Community

One statistic to rule them all

One Stat to Rule them All? A look into the relevancy of Expected Goals, Big Chances and Shots Inside the Box

The Fantasy Football Community has grown manifold in the last few seasons, FPL is not a casual game anymore with so many managers playing the game actively. There is a lot of information available to people playing the game and managers are using the core numbers every week, but are they using the numbers that yield accurate results? 

I tried to look into various key stats such as Big Chances, Shots Inside the Box and Expected Goals (which has recently become very popular amongst the Fantasy Football Community), and tried to correlate them with the ultimate output, that is, Goals Scored. 

I’ve used last season’s (2018/19) data and the season so far (Gameweek 22 of 2019/20) and prepared standalone Tables to find out the Correlation with Goals Scored. 

Correlation is a statistic that measures the degree to which two variables move in relation to each other. The value falls between -1.0 and +1.0. A perfect positive correlation means that the correlation coefficient is exactly 1.
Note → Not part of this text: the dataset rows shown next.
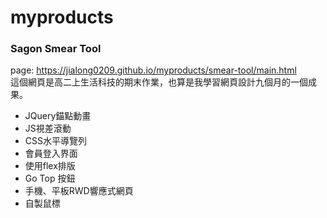 # myproducts
### Sagon Smear Tool
page: https://jialong0209.github.io/myproducts/smear-tool/main.html <br>
這個網頁是高二上生活科技的期末作業，也算是我學習網頁設計九個月的一個成果。<br>
* JQuery錨點動畫
* JS視差滾動
* CSS水平導覽列
* 會員登入界面
* 使用flex排版
* Go Top 按鈕
* 手機、平板RWD響應式網頁
* 自製鼠標
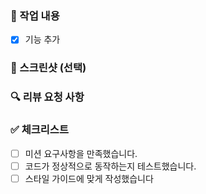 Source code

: ### 🚀 작업 내용

<!-- 주요 변경 사항이나 강조하고 싶은 내용을 설명해주세요. -->

- [x] 기능 추가

### 📸 스크린샷 (선택)

### 🔍 리뷰 요청 사항

<!-- 리뷰어가 중점적으로 봐야 할 내용을 적어주세요. -->

### ✅ 체크리스트

<!-- PR을 보내기 전에 확인해야 할 사항들을 체크해주세요. -->

- [ ] 미션 요구사항을 만족했습니다.
- [ ] 코드가 정상적으로 동작하는지 테스트했습니다.
- [ ] 스타일 가이드에 맞게 작성했습니다

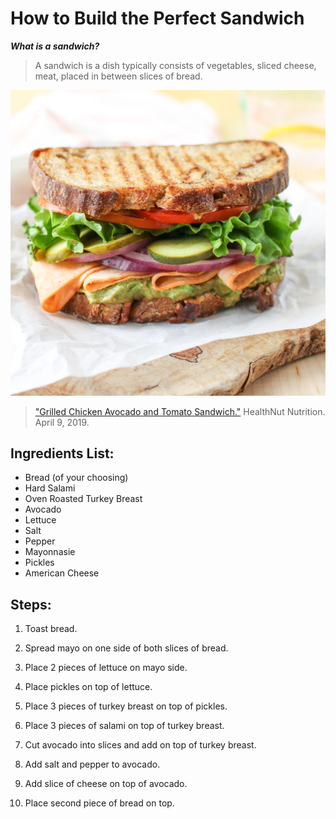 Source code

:# How to Build the Perfect Sandwich

***What is a sandwich?***

>A sandwich is a dish typically consists of vegetables, sliced cheese, meat, placed in between slices of bread.

![Sandwich](/assets/IMG_7915.jpg)
>["Grilled Chicken Avocado and Tomato Sandwich."](https://www.google.com/url?sa=i&url=https%3A%2F%2Fwwwhealthnutnutritionca%2F2019%2F04%2F09%2Fgrilled-chicken-avocado-and-tomato-sandwich%2F&psig=AOvVaw38dBKjDV2ZdRq0-n-mwO7M&ust=1720804547941000&source=images&cd=vfe&opi=89978449&ved=0CBEQjRxqFwoTCOCt2vu9n4cDFQAAAAAdAAAAABAy) HealthNut Nutrition. April 9, 2019.


## Ingredients List:

* Bread (of your choosing)
* Hard Salami
* Oven Roasted Turkey Breast
* Avocado
* Lettuce
* Salt 
* Pepper
* Mayonnasie
* Pickles
* American Cheese

## Steps:

1. Toast bread.

2. Spread mayo on one side of both slices of bread.

3. Place 2 pieces of lettuce on mayo side.

4. Place pickles on top of lettuce.

5. Place 3 pieces of turkey breast on top of pickles.

6. Place 3 pieces of salami on top of turkey breast.

7. Cut avocado into slices and add on top of turkey breast.

8. Add salt and pepper to avocado.

9. Add slice of cheese on top of avocado.

10. Place second piece of bread on top. 
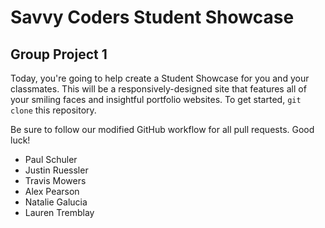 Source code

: # Savvy Coders Student Showcase
## Group Project 1

Today, you're going to help create a Student Showcase for you and your classmates. This will be a responsively-designed site that features all of your smiling faces and insightful portfolio websites. To get started, `git clone` this repository.

Be sure to follow our modified GitHub workflow for all pull requests. Good luck!

+ Paul Schuler
+ Justin Ruessler
+ Travis Mowers
+ Alex Pearson
+ Natalie Galucia
+ Lauren Tremblay
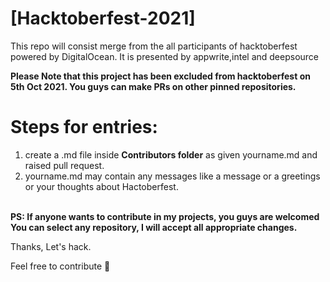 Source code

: # [Hacktoberfest-2021]
This repo will consist merge from the all participants of hacktoberfest powered by DigitalOcean.
It is presented by appwrite,intel and deepsource

**Please Note that this project has been excluded from hacktoberfest on 5th Oct 2021.
You guys can make PRs on other pinned repositories.**


# Steps for entries:

1. create a .md file inside **Contributors folder** as given yourname.md and raised pull request.
2. yourname.md may contain any messages like a message or a greetings or your thoughts about Hactoberfest.<br><br>



**PS: If anyone wants to contribute in my projects, you guys are welcomed
You can select any repository, I will accept all appropriate changes.**


Thanks, Let's hack.

Feel free to contribute 🚀
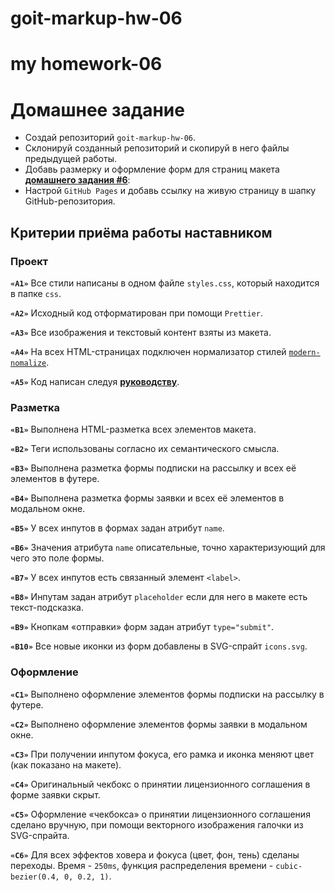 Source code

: # goit-markup-hw-06

# my homework-06

# Домашнее задание

- Создай репозиторий `goit-markup-hw-06`.
- Склонируй созданный репозиторий и скопируй в него файлы предыдущей работы.
- Добавь размерку и оформление форм для страниц макета
  [**домашнего задания #6**](<https://www.figma.com/file/oTYBECAN79dXy19hzWObO4/Web-Studio-(Version-2.1)?node-id=1%3A1821>):
- Настрой `GitHub Pages` и добавь ссылку на живую страницу в шапку
  GitHub-репозитория.

## Критерии приёма работы наставником

### Проект

**`«A1»`** Все стили написаны в одном файле `styles.css`, который находится в
папке `css`.

**`«A2»`** Исходный код отформатирован при помощи `Prettier`.

**`«A3»`** Все изображения и текстовый контент взяты из макета.

**`«A4»`** На всех HTML-страницах подключен нормализатор стилей
[`modern-nomalize`](https://github.com/sindresorhus/modern-normalize).

**`«A5»`** Код написан следуя [**руководству**](https://codeguide.co/).

### Разметка

**`«B1»`** Выполнена HTML-разметка всех элементов макета.

**`«B2»`** Теги использованы согласно их семантического смысла.

**`«B3»`** Выполнена разметка формы подписки на рассылку и всех её элементов в
футере.

**`«B4»`** Выполнена разметка формы заявки и всех её элементов в модальном окне.

**`«B5»`** У всех инпутов в формах задан атрибут `name`.

**`«B6»`** Значения атрибута `name` описательные, точно характеризующий для чего
это поле формы.

**`«B7»`** У всех инпутов есть связанный элемент `<label>`.

**`«B8»`** Инпутам задан атрибут `placeholder` если для него в макете есть
текст-подсказка.

**`«B9»`** Кнопкам «отправки» форм задан атрибут `type="submit"`.

**`«B10»`** Все новые иконки из форм добавлены в SVG-спрайт `icons.svg`.

### Оформление

**`«C1»`** Выполнено оформление элементов формы подписки на рассылку в футере.

**`«C2»`** Выполнено оформление элементов формы заявки в модальном окне.

**`«C3»`** При получении инпутом фокуса, его рамка и иконка меняют цвет (как
показано на макете).

**`«C4»`** Оригинальный чекбокс о принятии лицензионного соглашения в форме
заявки скрыт.

**`«C5»`** Оформление «чекбокса» о принятии лицензионного соглашения сделано
вручную, при помощи векторного изображения галочки из SVG-спрайта.

**`«C6»`** Для всех эффектов ховера и фокуса (цвет, фон, тень) сделаны переходы.
Время - `250ms`, функция распределения времени - `cubic-bezier(0.4, 0, 0.2, 1)`.
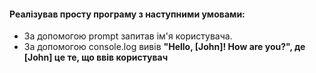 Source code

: #### Реалізував просту програму з наступними умовами:

* За допомогою prompt запитав ім'я користувача.
* За допомогою console.log вивів **"Hello, [John]! How are you?", де [John] це те, що ввів користувач** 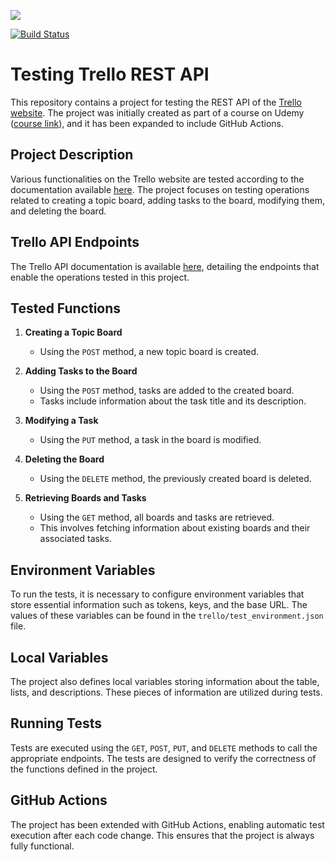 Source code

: <a href="https://www.postman.com/"><img src="https://assets.getpostman.com/common-share/postman-logo-horizontal-320x132.png" /></a><br />

[![Build Status](https://github.com/rafinder1/postman_labs/actions/workflows/main.yaml/badge.svg)](https://github.com/rafinder1/postman_labs/actions/workflows/main.yaml) 
 # Testing Trello REST API

This repository contains a project for testing the REST API of the [Trello website](https://www.trello.com). The project was initially created as part of a course on Udemy ([course link](https://www.udemy.com/course/postman-od-podstaw-testowanie-rest-api/)), and it has been expanded to include GitHub Actions.

## Project Description

Various functionalities on the Trello website are tested according to the documentation available [here](https://developer.atlassian.com/cloud/trello/rest/api-group-actions/#api-group-actions). The project focuses on testing operations related to creating a topic board, adding tasks to the board, modifying them, and deleting the board.

## Trello API Endpoints

The Trello API documentation is available [here](https://developer.atlassian.com/cloud/trello/rest/api-group-actions/#api-group-actions), detailing the endpoints that enable the operations tested in this project.

## Tested Functions

1. **Creating a Topic Board**
    - Using the `POST` method, a new topic board is created.

2. **Adding Tasks to the Board**
    - Using the `POST` method, tasks are added to the created board.
    - Tasks include information about the task title and its description.

3. **Modifying a Task**
    - Using the `PUT` method, a task in the board is modified.

4. **Deleting the Board**
    - Using the `DELETE` method, the previously created board is deleted.
      
5. **Retrieving Boards and Tasks**
    - Using the `GET` method, all boards and tasks are retrieved.
    - This involves fetching information about existing boards and their associated tasks.


## Environment Variables

To run the tests, it is necessary to configure environment variables that store essential information such as tokens, keys, and the base URL. The values of these variables can be found in the `trello/test_environment.json` file.

## Local Variables

The project also defines local variables storing information about the table, lists, and descriptions. These pieces of information are utilized during tests.

## Running Tests

Tests are executed using the `GET`, `POST`, `PUT`, and `DELETE` methods to call the appropriate endpoints. The tests are designed to verify the correctness of the functions defined in the project.

## GitHub Actions

The project has been extended with GitHub Actions, enabling automatic test execution after each code change. This ensures that the project is always fully functional.
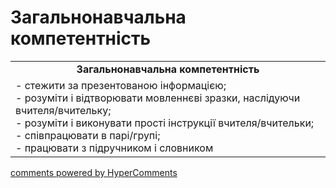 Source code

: <div id="hypercomments_widget" class="js-hypercomments-widget invisible"></div>

# Загальнонавчальна компетентність

<table>
  <tr>
    <td align="center"><b>Загальнонавчальна компетентність</b></td>
  </tr>
<td style="vertical-align:top !important;">
- стежити за презентованою інформацією;<br>
- розуміти і відтворювати мовленнєві зразки, наслідуючи вчителя/вчительку;<br>
- розуміти і виконувати прості інструкції вчителя/вчительки;<br>
- співпрацювати в парі/групі;<br>
- працювати з підручником і словником 
</td>
</table>

<div class="js-hypercomments-container">
    <a href="http://hypercomments.com" class="hc-link" title="comments widget">comments powered by HyperComments</a>
</div> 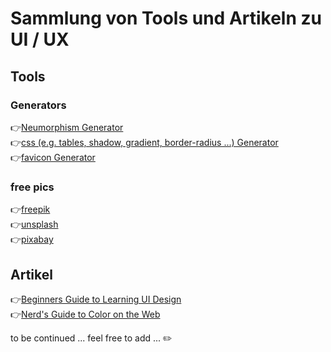 # Sammlung von Tools und Artikeln zu UI / UX

## Tools

### Generators

:point_right:[Neumorphism Generator](https://neumorphism.io/#c2c2c2)\
:point_right:[css (e.g. tables, shadow, gradient, border-radius ...) Generator](https://html-css-js.com/css/generator/box-shadow/)\
:point_right:[favicon Generator](https://favicon.io/)

### free pics
:point_right:[freepik](https://www.freepik.com/)\
:point_right:[unsplash](https://unsplash.com/)\
:point_right:[pixabay](https://pixabay.com/de/)


## Artikel

:point_right:[Beginners Guide to Learning UI Design](https://www.mockplus.com/blog/post/learn-ui-design)\
:point_right:[Nerd's Guide to Color on the Web](https://css-tricks.com/nerds-guide-color-web/)


to be continued ...
feel free to add ...  :pencil2:
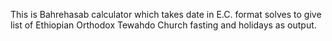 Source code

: This is Bahrehasab calculator which takes date in E.C. format solves to give list of Ethiopian Orthodox Tewahdo Church fasting and holidays as output. 
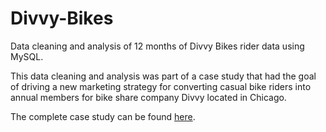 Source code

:# Divvy-Bikes
Data cleaning and analysis of 12 months of Divvy Bikes rider data using MySQL.

This data cleaning and analysis was part of a case study that had the goal of driving a new marketing strategy for converting casual bike riders into annual members for bike share company Divvy located in Chicago.

The complete case study can be found <a href = "https://medium.com/@kanani.gabriel/converting-casual-divvy-bike-riders-into-annual-members-3e6b9a6a00e8" target="_blank"> here</a>.

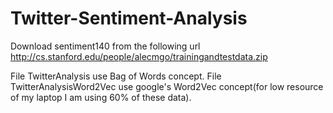 # Twitter-Sentiment-Analysis

Download sentiment140 from the following url
http://cs.stanford.edu/people/alecmgo/trainingandtestdata.zip

File TwitterAnalysis use Bag of Words concept.
File TwitterAnalysisWord2Vec use google's Word2Vec concept(for low resource of my laptop I am using 60% of these data).
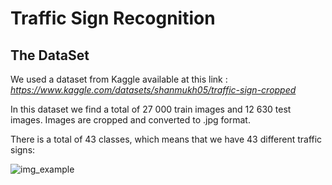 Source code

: # Traffic Sign Recognition

## The DataSet

We used a dataset from Kaggle available at this link : *https://www.kaggle.com/datasets/shanmukh05/traffic-sign-cropped*

In this dataset we find a total of 27 000 train images and 12 630 test images. Images are cropped and converted to .jpg format.

There is a total of 43 classes, which means that we have 43 different traffic signs: 

![img_example](https://github.com/SCHOTT7/Road_Sign_Recognition]/blob/Signs_Examples/00000_00028.jpg.jpg?raw=true)
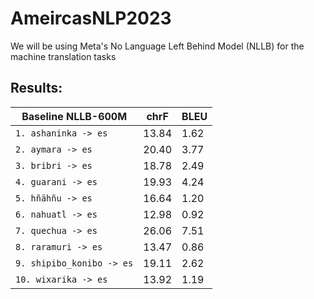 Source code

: # AmeircasNLP2023

We will be using Meta's No Language Left Behind Model (NLLB) for the machine translation tasks

## Results:
| **Baseline NLLB-600M**   | **chrF** | **BLEU** |
| -------------------------| -------- | -------- |
| `1. ashaninka -> es`     | 13.84    | 1.62     |
| `2. aymara -> es`        | 20.40    | 3.77     |
| `3. bribri -> es`        | 18.78    | 2.49     |
| `4. guarani -> es`       | 19.93    | 4.24     |
| `5. hñähñu -> es`        | 16.64    | 1.20     |
| `6. nahuatl -> es`       | 12.98    | 0.92     |
| `7. quechua -> es`       | 26.06    | 7.51     |
| `8. raramuri -> es`      | 13.47    | 0.86     |
| `9. shipibo_konibo -> es`| 19.11    | 2.62     |
| `10. wixarika -> es`     | 13.92    | 1.19     |
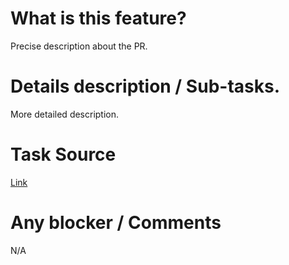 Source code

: # What is this feature?
Precise description about the PR.

# Details description / Sub-tasks.
More detailed description.

# Task Source
[Link]()

# Any blocker / Comments
N/A

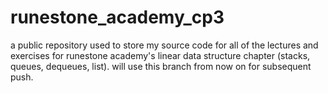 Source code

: # runestone_academy_cp3
a public repository used to store my source code for all of the lectures and exercises for runestone academy's linear data structure chapter (stacks, queues, dequeues, list). will use this branch from now on for subsequent push. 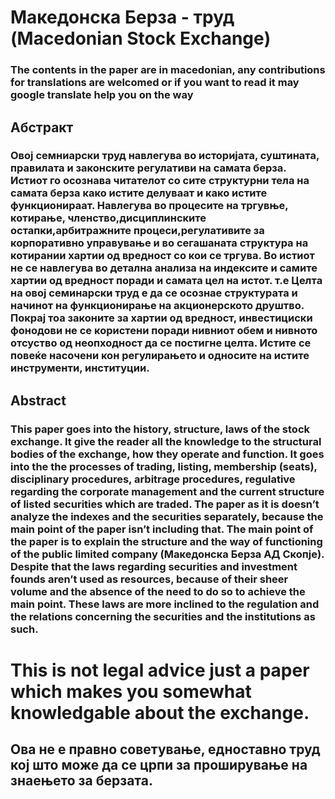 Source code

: # Македонска Берза - труд (Macedonian Stock Exchange)
### The contents in the paper are in macedonian, any contributions for translations are welcomed or if you want to read it may google translate help you on the way

## Абстракт
### Овој семниарски труд навлегува во историјата, суштината, правилата и законските регулативи на самата берза. Истиот го осознава читателот со сите структурни тела на самата берза како истите делуваат и како истите функционираат. Навлегува во процесите на тргувње, котирање, членство,дисциплинските  остапки,арбитражните процеси,регулативите за корпоративно управување и во сегашаната структура на котирании хартии од вредност со кои се тргува. Во истиот не се навлегува во детална анализа на индексите и самите хартии од вредност поради и самата цел на истот. т.е Целта на овој семинарски труд е да се осознае структурата и начинот на функционирање на акционерското друштво. Покрај тоа законите за хартии од вредност, инвестициски фонодови не се користени поради нивниот обем и нивното отсуство од неопходност да се постигне целта. Истите се повеќе насочени кон регулирањето и односите на истите инструменти, институции.
## Abstract
### This paper goes into the history, structure, laws of the stock exchange. It give the reader all the knowledge to the structural bodies of the exchange, how they operate and function. It goes into the the processes of trading, listing, membership (seats), disciplinary procedures, arbitrage procedures, regulative regarding the corporate management and the current structure of listed securities which are traded. The paper as it is doesn’t analyze the indexes and the securities separately, because the main point of the paper isn’t including that. The main point of the paper is to explain the structure and the way of functioning of the public limited company (Македонска Берза АД Скопје). Despite that the laws regarding securities and investment founds aren’t used as resources, because of their sheer volume and the absence of the need to do so to achieve the main point. These laws are more inclined to the regulation and the relations concerning the securities and the institutions as such.

# This is not legal advice just a paper which makes you somewhat knowledgable about the exchange.
## Ова не е правно советување, едноставно труд кој што може да се црпи за проширување на знаењето за берзата.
Using Pearson’s Correlation (For more information visit here), I’ve compared the 3 key stats with the Goals Scored, to find out which metric is the most relevant to predict future outcomes.

2018/19

The correlation factor (r) is very high for all 3 metrics for the whole season. However, Big Chances Created by the team seems more accurate as it has a higher factor (+0.981) than the other two metrics, although it’s very marginal (xG at +0.965 and SiTB at +0.973).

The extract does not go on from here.